Por la tarde, Eiko había insistido en dar un paseo y Ada no pudo negarse. Fueron a una librería donde tuvo que pagar el libro que Eiko escogió: una novela de un yuppie norteamericano, que Ada no conocía. En el parque Salazar se detuvieron a contemplar el mar. Solo había un par de vendedores de globos, de esos que abundan los domingos. Eiko compró tres y los echó al barranco. Los globos se dispersaron y desaparecieron en la niebla del despeñadero. Luego encendió un cigarrillo y se alejó hacia la baranda del otro extremo del parque. No corría brisa y la niebla parecía empozar el viento. Ada hojeó el libro de Eiko: violencia, drogas, locura juvenil. ¿Cómo estaba al tanto de ese tipo de literatura? Se sintió mayor frente a la muchacha que en ese preciso instante se acercaba.

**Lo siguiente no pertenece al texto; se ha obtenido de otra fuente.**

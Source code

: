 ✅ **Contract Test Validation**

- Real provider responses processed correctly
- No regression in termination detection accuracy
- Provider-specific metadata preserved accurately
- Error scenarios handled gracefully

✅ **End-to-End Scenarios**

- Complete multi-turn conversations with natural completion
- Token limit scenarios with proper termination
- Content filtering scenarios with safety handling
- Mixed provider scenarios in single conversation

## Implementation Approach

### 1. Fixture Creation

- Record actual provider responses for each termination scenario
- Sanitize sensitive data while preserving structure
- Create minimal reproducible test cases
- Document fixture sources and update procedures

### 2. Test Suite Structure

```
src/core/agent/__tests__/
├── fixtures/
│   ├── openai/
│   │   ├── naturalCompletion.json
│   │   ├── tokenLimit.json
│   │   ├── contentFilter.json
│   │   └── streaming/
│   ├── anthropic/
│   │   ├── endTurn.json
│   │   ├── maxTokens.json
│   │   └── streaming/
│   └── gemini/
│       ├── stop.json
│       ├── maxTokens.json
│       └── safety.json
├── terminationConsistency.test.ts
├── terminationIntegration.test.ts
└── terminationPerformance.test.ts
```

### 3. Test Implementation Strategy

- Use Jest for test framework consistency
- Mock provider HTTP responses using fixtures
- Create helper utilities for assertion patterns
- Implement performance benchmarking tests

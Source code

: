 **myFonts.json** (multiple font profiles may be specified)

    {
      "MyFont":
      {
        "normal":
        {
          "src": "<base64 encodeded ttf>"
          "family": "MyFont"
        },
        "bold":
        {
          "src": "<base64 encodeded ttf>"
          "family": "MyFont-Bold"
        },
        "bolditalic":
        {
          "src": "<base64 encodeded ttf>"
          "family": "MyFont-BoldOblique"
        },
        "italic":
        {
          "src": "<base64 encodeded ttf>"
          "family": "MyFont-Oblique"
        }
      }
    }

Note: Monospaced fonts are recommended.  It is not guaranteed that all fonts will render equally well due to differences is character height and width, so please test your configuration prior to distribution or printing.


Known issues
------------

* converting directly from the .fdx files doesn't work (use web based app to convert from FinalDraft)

–Eres una joven decidida –le dijo al verla de otro ánimo, más alegre.
Eiko no agradeció el cumplido.
Por la avenida principal, los cambistas de dólares corrían persiguiendo a los automóviles.

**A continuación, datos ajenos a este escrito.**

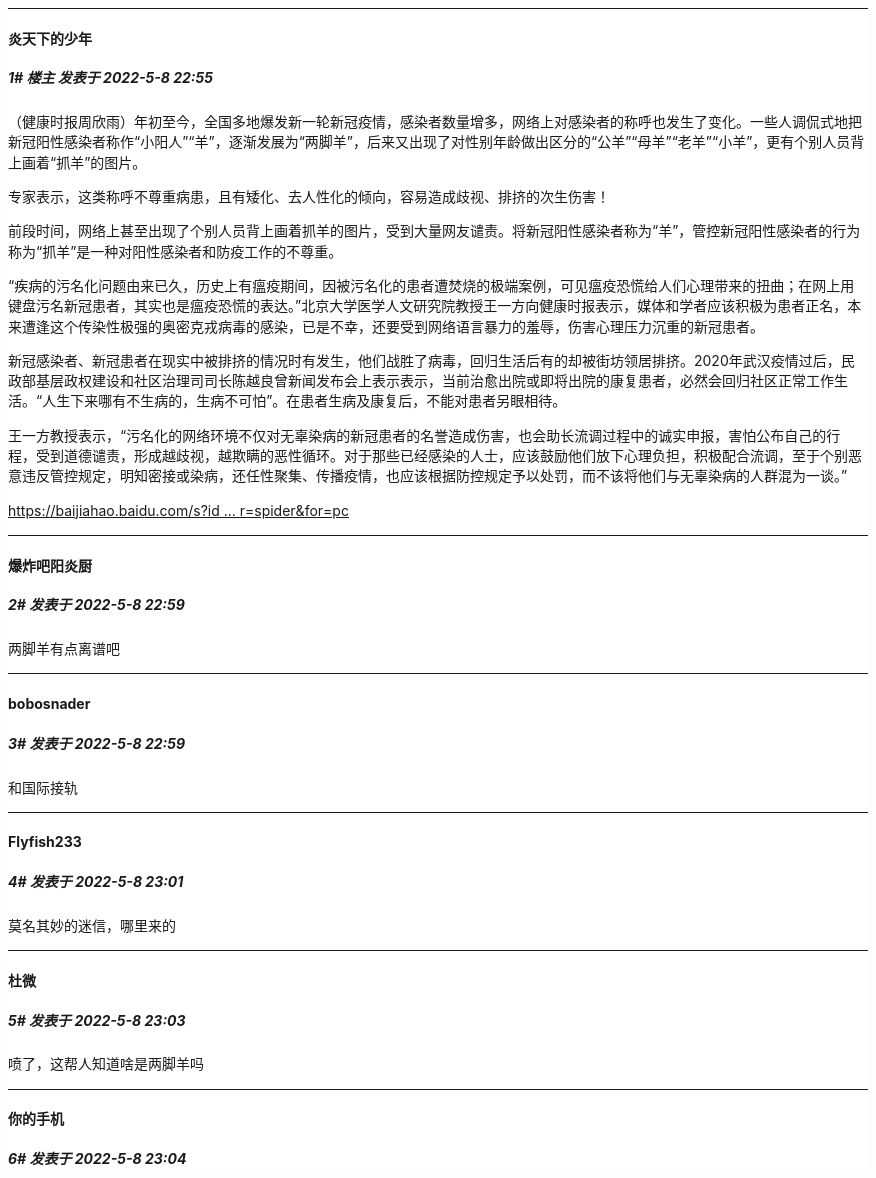 

*****

####  炎天下的少年  
##### 1#       楼主       发表于 2022-5-8 22:55

（健康时报周欣雨）年初至今，全国多地爆发新一轮新冠疫情，感染者数量增多，网络上对感染者的称呼也发生了变化。一些人调侃式地把新冠阳性感染者称作“小阳人”“羊”，逐渐发展为“两脚羊”，后来又出现了对性别年龄做出区分的“公羊”“母羊”“老羊”“小羊”，更有个别人员背上画着“抓羊”的图片。

专家表示，这类称呼不尊重病患，且有矮化、去人性化的倾向，容易造成歧视、排挤的次生伤害！

前段时间，网络上甚至出现了个别人员背上画着抓羊的图片，受到大量网友谴责。将新冠阳性感染者称为“羊”，管控新冠阳性感染者的行为称为“抓羊”是一种对阳性感染者和防疫工作的不尊重。

“疾病的污名化问题由来已久，历史上有瘟疫期间，因被污名化的患者遭焚烧的极端案例，可见瘟疫恐慌给人们心理带来的扭曲；在网上用键盘污名新冠患者，其实也是瘟疫恐慌的表达。”北京大学医学人文研究院教授王一方向健康时报表示，媒体和学者应该积极为患者正名，本来遭逢这个传染性极强的奥密克戎病毒的感染，已是不幸，还要受到网络语言暴力的羞辱，伤害心理压力沉重的新冠患者。

新冠感染者、新冠患者在现实中被排挤的情况时有发生，他们战胜了病毒，回归生活后有的却被街坊领居排挤。2020年武汉疫情过后，民政部基层政权建设和社区治理司司长陈越良曾新闻发布会上表示表示，当前治愈出院或即将出院的康复患者，必然会回归社区正常工作生活。“人生下来哪有不生病的，生病不可怕”。在患者生病及康复后，不能对患者另眼相待。

王一方教授表示，“污名化的网络环境不仅对无辜染病的新冠患者的名誉造成伤害，也会助长流调过程中的诚实申报，害怕公布自己的行程，受到道德谴责，形成越歧视，越欺瞒的恶性循环。对于那些已经感染的人士，应该鼓励他们放下心理负担，积极配合流调，至于个别恶意违反管控规定，明知密接或染病，还任性聚集、传播疫情，也应该根据防控规定予以处罚，而不该将他们与无辜染病的人群混为一谈。”

[https://baijiahao.baidu.com/s?id ... r=spider&amp;for=pc](https://baijiahao.baidu.com/s?id=1732254909608771188&amp;wfr=spider&amp;for=pc)

*****

####  爆炸吧阳炎厨  
##### 2#       发表于 2022-5-8 22:59

两脚羊有点离谱吧

*****

####  bobosnader  
##### 3#       发表于 2022-5-8 22:59

和国际接轨

*****

####  Flyfish233  
##### 4#       发表于 2022-5-8 23:01

莫名其妙的迷信，哪里来的

*****

####  杜微  
##### 5#       发表于 2022-5-8 23:03

喷了，这帮人知道啥是两脚羊吗

*****

####  你的手机  
##### 6#       发表于 2022-5-8 23:04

Atravesaron un parque donde se exponían cuadros de pintura naif a los pocos turistas. Eiko quiso tomar una cerveza. Ada vaciló, no le quedaba mucho dinero. Se sentaron a una mesa, cerca de la entrada. Eiko pidió un vaso de cerveza y Ada se decidió por un café cortado. De rato en rato, Eiko controlaba su reloj.
Un joven, con botas militares, se aproximó a la mesa y saludó a Eiko sin dignarse mirar hacia Ada. El muchacho permaneció de pie conversando con Eiko.
Según pudo entender, se habían conocido la noche anterior en una fiesta. Su llegada no le pareció casual; probablemente Eiko lo había citado en el café. No supo por qué pero sintió una desazón extraña cuando Eiko dijo que iría con Pedro –así llamó al muchacho– a dar una vuelta. Su actitud le resultó chocante, pues ni siquiera le había presentado a su amigo.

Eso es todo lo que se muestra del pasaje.